Dessin p 493Quand j’ai passé à Bussy, il y avait environ un mois que le fourneau marchait d’après la nouvelle méthode. On a jugé convenable d’expérimenter sur un fourneau dégradé, à la fin d’une campagne. Le haut-fourneau dont il s’agit a 30 P de hauteur. Il marche à l’air chaud. Décrivons d’abord l’appareil qui constitue la modification essentielle apportée par M. Corbin. Cet appareil est très simple. Il consiste en un petit cylindre cannelé horizontal tournant à frottement dans un manchon percé de deux ouvertures, l’une supérieure et l’autre inférieure et diamétralement apposée à la première. Ce cylindre a environ 5 pouces de diamètre, et il est surmonté d’un tuyau formant entonnoir que l’on entretient constamment rempli de poussière de charbon. (Il y a dans l’usine une meule qui sert à broyer le charbon et à le réduire en poussière fine). L’appareil est placé dans l’embrasure de la tuyère à 1 mètre environ de l’œil. C’était un ouvrier qui faisait tourner le cylindre au moyen d’une manivelle ; mais on devait bientôt établir une communication de mouvement du moteur de l’appareil. La figure ci-jointe peut donner une idée de l’ensemble du système. Le jeu de l’appareil s’explique de lui-même. Le poussier de charbon qui remplit l’espace a s’écoule par l’ouverture b du manchon et remplit successivement toutes les cannelures du cylindre tournant. Les cannelures passant devant l’ouverture inférieure du manchon abandonnent le poussier qui se trouve entraîné par le courant d’air chaud. On m’a dit que l’appareil fournissait un pied cube de charbon par heure. On travaille à tuyère fermée. La buse est enveloppée d’un tuyau en fer qui glisse à frottement sur elle et qu’on peut faire mouvoir à l’aide d’une crémaillère. On n’entend pas de bruit comme lorsque la tuyère est ouverte.

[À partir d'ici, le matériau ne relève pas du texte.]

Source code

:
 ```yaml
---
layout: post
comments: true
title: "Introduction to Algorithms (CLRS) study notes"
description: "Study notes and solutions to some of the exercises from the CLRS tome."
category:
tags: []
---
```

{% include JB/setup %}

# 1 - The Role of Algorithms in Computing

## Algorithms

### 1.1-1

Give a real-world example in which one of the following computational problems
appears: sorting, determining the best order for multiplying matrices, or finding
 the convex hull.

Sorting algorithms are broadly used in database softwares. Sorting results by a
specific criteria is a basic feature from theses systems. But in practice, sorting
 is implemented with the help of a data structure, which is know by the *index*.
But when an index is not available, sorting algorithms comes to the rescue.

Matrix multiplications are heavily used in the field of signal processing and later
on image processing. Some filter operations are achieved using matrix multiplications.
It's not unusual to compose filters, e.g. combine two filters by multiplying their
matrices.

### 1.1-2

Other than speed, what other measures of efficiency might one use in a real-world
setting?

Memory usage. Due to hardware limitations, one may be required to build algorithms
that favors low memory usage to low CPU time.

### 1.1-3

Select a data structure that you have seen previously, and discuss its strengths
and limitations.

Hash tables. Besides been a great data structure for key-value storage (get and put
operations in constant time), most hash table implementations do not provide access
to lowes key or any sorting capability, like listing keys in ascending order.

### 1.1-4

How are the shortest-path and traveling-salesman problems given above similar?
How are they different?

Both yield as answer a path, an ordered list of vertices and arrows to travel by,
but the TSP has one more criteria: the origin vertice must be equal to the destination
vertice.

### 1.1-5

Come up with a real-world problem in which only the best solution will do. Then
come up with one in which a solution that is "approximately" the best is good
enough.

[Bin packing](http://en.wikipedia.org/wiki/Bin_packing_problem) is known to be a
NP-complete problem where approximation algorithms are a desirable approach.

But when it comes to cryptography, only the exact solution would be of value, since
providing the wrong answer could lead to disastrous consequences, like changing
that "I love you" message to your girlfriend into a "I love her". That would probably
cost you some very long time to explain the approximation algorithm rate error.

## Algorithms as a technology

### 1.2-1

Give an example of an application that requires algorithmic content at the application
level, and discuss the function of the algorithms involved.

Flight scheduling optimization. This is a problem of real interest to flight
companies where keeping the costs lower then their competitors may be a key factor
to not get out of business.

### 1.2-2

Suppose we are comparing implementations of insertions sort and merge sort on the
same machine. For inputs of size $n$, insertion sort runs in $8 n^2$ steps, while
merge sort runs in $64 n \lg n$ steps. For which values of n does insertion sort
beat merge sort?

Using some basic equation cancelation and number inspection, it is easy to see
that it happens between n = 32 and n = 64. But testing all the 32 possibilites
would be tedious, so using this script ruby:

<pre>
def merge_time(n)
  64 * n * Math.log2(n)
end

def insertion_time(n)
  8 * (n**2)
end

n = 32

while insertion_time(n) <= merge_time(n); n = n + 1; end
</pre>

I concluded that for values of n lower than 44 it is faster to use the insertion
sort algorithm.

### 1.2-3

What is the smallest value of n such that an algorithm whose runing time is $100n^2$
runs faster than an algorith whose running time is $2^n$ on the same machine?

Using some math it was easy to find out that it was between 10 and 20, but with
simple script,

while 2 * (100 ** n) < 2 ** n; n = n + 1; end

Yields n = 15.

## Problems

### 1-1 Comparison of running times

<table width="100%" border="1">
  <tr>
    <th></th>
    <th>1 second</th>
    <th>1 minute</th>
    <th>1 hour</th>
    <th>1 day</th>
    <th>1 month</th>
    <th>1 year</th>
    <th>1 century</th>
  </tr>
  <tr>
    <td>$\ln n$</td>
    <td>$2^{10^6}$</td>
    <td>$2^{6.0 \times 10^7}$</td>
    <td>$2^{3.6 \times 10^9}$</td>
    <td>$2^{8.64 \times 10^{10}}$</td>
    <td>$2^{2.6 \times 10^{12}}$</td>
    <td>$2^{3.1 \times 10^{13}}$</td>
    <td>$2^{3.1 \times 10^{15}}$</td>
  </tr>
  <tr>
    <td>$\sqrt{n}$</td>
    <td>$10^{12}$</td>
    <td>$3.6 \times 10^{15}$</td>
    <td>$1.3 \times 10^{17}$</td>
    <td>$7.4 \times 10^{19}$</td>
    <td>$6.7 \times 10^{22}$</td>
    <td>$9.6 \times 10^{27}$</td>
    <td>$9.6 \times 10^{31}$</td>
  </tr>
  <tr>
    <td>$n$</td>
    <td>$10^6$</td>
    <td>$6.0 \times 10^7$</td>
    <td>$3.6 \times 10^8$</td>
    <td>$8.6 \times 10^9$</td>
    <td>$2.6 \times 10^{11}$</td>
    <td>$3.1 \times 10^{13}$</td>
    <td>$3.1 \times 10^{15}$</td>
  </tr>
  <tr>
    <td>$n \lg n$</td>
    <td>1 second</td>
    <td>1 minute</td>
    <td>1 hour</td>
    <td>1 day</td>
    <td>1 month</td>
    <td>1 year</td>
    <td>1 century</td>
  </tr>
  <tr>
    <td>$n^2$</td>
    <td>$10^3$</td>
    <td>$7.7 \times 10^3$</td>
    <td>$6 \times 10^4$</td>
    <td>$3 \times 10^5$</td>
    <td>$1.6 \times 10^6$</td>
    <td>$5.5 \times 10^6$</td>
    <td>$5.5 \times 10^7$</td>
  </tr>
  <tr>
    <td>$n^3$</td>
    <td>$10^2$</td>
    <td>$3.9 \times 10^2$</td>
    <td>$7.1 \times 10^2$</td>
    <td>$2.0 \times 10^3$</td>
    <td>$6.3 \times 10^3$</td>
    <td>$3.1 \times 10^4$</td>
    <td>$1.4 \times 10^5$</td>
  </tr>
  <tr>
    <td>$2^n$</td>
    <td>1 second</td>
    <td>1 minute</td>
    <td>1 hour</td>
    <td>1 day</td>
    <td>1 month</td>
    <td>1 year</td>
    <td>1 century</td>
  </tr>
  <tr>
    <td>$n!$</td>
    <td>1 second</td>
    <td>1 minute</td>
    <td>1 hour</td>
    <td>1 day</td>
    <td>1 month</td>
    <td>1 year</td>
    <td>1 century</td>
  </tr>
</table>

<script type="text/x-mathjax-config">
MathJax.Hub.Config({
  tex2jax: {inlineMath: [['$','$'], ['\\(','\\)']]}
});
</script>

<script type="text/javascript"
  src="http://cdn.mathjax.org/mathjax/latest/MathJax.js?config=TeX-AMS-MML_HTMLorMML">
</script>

On fait 30 à 32 charges en 24 heures. Une charge se compose de 5 rasses de charbon d’environ 3 pieds cubes chaque, c’est-à-dire 15 à 16 P.C. de charbon, plus 12 bâches de mine (bâche = 1/2 P.C.).

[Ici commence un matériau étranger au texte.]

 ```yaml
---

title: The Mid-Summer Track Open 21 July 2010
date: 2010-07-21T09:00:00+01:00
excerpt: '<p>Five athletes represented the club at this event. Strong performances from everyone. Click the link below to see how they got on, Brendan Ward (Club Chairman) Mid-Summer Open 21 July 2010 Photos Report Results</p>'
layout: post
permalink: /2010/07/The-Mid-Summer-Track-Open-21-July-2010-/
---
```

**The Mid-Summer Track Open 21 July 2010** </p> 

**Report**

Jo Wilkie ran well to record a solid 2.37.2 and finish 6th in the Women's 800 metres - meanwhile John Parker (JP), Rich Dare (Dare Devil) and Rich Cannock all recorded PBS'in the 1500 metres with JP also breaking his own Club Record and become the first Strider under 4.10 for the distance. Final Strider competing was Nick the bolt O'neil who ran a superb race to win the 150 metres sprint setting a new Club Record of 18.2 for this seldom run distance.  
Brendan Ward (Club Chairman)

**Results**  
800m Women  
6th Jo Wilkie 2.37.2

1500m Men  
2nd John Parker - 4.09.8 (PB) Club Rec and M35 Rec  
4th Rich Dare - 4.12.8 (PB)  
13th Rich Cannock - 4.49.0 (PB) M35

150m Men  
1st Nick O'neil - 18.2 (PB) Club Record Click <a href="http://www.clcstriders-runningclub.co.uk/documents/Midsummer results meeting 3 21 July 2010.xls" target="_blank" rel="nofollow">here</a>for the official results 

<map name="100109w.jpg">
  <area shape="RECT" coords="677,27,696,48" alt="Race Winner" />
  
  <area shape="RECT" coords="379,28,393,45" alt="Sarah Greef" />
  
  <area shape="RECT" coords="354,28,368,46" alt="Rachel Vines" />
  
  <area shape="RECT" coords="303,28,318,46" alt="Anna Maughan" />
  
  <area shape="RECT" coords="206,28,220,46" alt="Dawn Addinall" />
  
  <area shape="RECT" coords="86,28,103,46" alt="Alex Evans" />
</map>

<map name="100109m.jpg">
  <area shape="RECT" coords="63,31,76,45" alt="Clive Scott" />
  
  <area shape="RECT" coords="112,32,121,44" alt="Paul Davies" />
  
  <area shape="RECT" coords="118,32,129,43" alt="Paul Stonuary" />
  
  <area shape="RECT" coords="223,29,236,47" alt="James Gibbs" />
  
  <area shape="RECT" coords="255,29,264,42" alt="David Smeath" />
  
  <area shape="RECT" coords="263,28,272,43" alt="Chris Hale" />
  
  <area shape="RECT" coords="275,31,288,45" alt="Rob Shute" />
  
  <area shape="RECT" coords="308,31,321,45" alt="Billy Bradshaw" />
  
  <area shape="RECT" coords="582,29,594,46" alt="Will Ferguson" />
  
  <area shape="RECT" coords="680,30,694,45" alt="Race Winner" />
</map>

Dans la méthode ordinaire, on ne met dans la charge pour la même quantité de charbon que 8 ou 9 bâches de minerai.
Le produit journalier est de 4000 K de fonte, c’est-à-dire qu’on obtient 1000 K de plus qu’avant l’établissement de nouveau procédé. Quant à la durée d’un fondage, il est probable qu’elle sera moins longue que par le passé. Cependant il faut attendre l’expérience. Enfin il m’a été dit que le minerai rendait 4 % de plus qu’auparavant, ce qui prouverait qu’il y a moins de fer perdu en dissolution dans les laitiers. Quant à la nature de la fonte, elle est extrêmement grise. C’est une fonte très douce qui se travaille facilement et qui a beaucoup de ténacité. Il est probable qu’elle serait plus difficile à affiner que la fonte ordinaire ; mais l’usine de Bussy travaille exclusivement pour le moulage. Si nous résumons les résultats obtenus par la modification dont nous venons de parler, en supposant que ces résultats soient exacts, il y aurait d’une part une grande économie de combustible, et de plus un grand accroissement de produit journalier et une amélioration très notable dans la qualité de la fonte. Les résultats étonnent d’autant plus que c’est dans un appareil usé que l’on expérimente, dans un fourneau qui a de 3 à 4 pieds de largeur à la hauteur de la tuyère, enfin dans un fourneau qu’il faudrait immédiatement mettre hors feu si l’on suivait l’ancien procédé. Car l’ouvrier ayant négligé pendant quelques temps de faire fondre l’appareil, le fourneau a été totalement dérangé, et on n’a obtenu que des coulées blanches. Il y a 2 hauts-fourneaux à Bussy. Le second fourneau était en réparation et on se proposait d’y établir l’appareil de M. Corbin qui est construit de manière à pouvoir fournir un hectolitre de charbon par heure. Pour réduire cette quantité à 1 pied cube dans l’expérience que l’on faisait sur le fourneau dégradé, on a coulé du zinc dans la cannelure pour diminuer leur capacité.